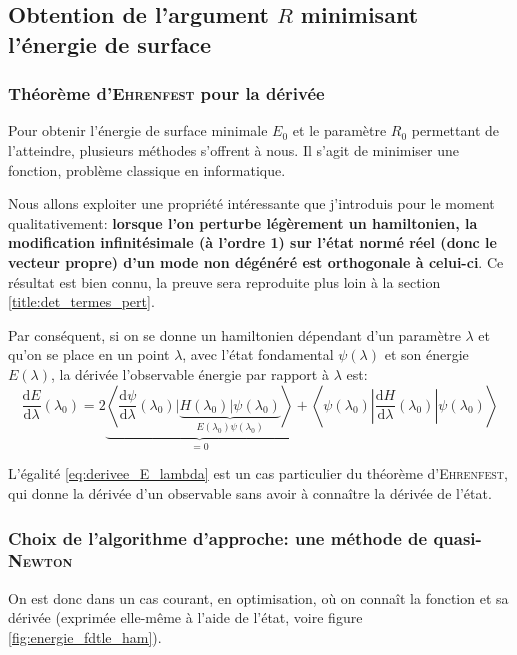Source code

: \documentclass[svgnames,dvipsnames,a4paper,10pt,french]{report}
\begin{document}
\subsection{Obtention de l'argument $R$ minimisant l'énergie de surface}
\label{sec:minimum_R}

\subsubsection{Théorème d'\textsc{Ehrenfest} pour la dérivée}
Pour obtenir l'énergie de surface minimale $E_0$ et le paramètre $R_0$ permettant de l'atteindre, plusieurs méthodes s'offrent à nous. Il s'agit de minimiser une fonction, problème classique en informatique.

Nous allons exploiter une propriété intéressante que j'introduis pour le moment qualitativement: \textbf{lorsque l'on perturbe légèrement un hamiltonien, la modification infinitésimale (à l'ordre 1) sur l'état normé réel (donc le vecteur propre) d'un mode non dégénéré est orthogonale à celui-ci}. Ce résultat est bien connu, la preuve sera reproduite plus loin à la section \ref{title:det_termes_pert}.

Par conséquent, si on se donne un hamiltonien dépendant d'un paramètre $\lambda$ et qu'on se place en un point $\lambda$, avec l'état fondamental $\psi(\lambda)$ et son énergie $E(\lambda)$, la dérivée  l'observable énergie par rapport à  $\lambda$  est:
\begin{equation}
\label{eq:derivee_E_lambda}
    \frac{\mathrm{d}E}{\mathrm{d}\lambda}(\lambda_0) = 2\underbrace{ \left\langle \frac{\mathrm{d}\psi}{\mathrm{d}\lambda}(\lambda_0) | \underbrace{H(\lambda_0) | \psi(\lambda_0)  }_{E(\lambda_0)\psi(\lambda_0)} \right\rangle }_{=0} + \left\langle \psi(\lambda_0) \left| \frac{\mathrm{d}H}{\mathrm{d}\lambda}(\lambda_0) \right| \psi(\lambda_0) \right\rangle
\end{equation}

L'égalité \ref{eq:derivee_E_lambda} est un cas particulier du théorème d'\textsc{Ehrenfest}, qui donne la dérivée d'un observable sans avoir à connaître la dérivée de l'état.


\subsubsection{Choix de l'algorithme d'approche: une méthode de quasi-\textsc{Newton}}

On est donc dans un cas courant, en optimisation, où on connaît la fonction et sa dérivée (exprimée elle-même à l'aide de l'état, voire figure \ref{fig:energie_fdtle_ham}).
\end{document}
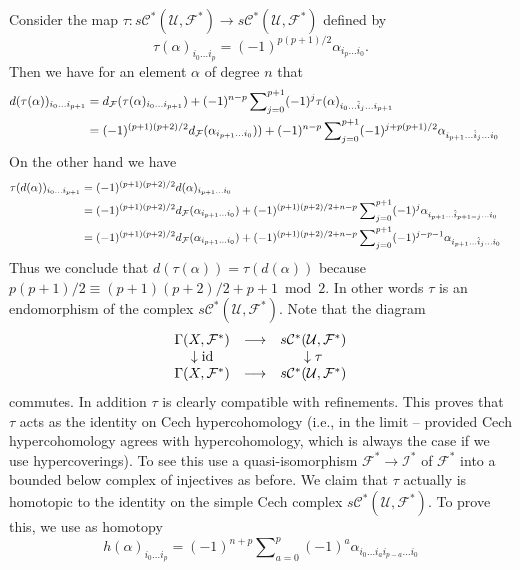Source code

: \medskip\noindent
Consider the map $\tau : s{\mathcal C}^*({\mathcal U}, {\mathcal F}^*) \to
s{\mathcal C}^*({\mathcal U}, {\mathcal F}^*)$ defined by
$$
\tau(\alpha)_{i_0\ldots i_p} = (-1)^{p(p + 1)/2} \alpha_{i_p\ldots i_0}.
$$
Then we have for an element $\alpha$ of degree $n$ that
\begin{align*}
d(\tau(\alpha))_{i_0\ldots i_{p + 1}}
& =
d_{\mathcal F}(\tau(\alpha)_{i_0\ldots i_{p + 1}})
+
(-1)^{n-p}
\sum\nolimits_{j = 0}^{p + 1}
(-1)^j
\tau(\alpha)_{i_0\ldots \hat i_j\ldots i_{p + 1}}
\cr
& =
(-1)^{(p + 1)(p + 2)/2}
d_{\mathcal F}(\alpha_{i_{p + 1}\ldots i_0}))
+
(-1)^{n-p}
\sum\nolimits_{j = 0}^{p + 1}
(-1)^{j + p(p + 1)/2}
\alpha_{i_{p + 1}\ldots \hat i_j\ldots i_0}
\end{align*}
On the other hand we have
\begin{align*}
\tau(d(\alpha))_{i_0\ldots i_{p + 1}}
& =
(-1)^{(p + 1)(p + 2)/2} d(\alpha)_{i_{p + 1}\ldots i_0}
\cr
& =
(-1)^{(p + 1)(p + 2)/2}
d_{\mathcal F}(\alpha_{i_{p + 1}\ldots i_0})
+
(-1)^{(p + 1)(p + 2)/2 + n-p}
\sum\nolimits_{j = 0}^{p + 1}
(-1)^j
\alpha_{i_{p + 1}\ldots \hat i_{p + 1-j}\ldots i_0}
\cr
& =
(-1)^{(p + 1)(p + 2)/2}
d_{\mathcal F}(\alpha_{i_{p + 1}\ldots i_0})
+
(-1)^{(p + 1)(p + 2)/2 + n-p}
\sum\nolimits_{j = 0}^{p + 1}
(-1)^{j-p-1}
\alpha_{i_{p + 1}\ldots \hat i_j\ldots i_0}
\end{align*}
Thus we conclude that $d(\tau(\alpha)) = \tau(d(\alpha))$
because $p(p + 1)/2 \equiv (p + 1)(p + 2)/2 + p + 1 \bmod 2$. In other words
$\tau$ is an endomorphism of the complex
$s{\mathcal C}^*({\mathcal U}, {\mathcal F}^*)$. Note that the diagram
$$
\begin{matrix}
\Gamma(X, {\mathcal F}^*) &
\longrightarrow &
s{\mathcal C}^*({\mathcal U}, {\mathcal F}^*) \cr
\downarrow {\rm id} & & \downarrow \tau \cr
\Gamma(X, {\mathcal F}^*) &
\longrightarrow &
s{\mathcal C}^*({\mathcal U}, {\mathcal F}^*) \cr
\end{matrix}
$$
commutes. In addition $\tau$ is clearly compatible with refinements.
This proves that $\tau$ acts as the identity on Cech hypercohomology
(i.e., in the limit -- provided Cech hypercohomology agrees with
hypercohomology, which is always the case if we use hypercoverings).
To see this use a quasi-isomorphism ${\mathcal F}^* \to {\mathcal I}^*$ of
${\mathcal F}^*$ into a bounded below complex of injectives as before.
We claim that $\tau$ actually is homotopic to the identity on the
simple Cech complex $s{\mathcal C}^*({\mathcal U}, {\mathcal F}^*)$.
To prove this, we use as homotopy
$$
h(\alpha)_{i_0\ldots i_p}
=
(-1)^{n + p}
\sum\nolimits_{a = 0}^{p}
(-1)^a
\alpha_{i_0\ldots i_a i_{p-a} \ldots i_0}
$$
--
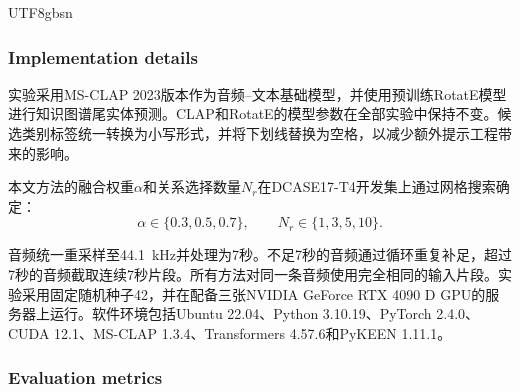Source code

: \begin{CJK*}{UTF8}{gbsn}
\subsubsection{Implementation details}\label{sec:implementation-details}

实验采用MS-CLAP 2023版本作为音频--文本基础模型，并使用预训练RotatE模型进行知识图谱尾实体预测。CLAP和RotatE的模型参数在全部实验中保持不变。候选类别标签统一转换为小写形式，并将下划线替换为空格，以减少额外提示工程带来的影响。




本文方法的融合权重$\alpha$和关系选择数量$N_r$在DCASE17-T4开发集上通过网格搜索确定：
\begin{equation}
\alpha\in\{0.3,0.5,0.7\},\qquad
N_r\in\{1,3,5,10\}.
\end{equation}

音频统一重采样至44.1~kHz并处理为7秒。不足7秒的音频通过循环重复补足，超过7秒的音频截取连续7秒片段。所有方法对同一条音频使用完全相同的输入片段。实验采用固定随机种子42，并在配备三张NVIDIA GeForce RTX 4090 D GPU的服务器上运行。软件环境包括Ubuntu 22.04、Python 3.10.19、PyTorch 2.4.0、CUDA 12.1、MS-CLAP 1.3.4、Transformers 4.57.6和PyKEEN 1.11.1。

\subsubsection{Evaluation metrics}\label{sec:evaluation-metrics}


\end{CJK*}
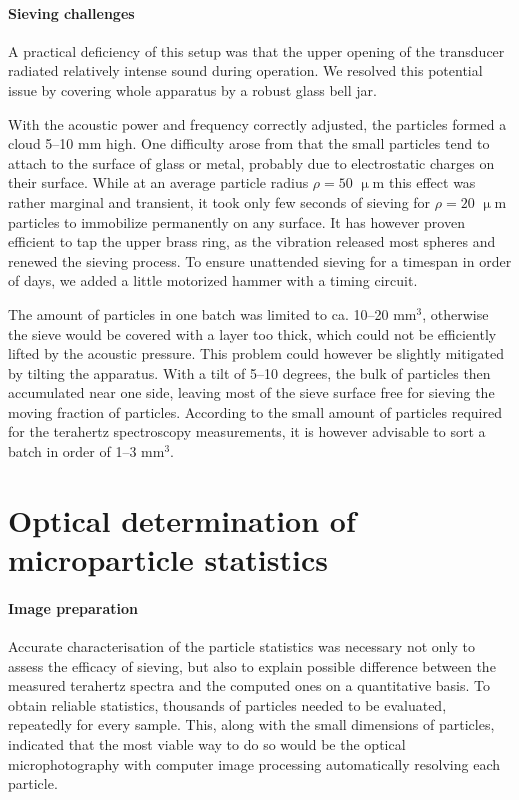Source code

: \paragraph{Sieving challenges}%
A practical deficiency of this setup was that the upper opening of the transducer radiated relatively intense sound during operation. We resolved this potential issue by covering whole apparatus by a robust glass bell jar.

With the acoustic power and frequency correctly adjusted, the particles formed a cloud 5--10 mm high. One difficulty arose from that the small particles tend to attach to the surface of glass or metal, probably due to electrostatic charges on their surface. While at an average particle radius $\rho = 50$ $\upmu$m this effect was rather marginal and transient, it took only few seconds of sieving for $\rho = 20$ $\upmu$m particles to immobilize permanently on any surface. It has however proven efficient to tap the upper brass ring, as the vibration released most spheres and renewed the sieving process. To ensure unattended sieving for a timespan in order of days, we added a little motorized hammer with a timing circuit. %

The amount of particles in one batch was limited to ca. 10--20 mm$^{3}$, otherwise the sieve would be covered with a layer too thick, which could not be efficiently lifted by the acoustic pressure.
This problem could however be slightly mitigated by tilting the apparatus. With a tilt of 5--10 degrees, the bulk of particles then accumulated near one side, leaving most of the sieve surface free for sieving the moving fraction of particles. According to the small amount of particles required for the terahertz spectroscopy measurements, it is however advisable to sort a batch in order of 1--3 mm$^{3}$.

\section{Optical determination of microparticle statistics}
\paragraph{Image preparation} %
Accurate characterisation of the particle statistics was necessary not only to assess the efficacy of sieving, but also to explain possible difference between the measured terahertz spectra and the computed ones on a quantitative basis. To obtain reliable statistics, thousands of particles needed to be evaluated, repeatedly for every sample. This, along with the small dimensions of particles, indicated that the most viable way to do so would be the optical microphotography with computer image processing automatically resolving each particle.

◆ ASSIGNMENT
Please copy, exactly as written, every line in the listing above from the line with "This problem could" up to and including the line with "Accurate characterisation of".

◆ FINISHED TASK
This problem could however be slightly mitigated by tilting the apparatus. With a tilt of 5--10 degrees, the bulk of particles then accumulated near one side, leaving most of the sieve surface free for sieving the moving fraction of particles. According to the small amount of particles required for the terahertz spectroscopy measurements, it is however advisable to sort a batch in order of 1--3 mm$^{3}$.

\section{Optical determination of microparticle statistics}
\paragraph{Image preparation} %
Accurate characterisation of the particle statistics was necessary not only to assess the efficacy of sieving, but also to explain possible difference between the measured terahertz spectra and the computed ones on a quantitative basis. To obtain reliable statistics, thousands of particles needed to be evaluated, repeatedly for every sample. This, along with the small dimensions of particles, indicated that the most viable way to do so would be the optical microphotography with computer image processing automatically resolving each particle.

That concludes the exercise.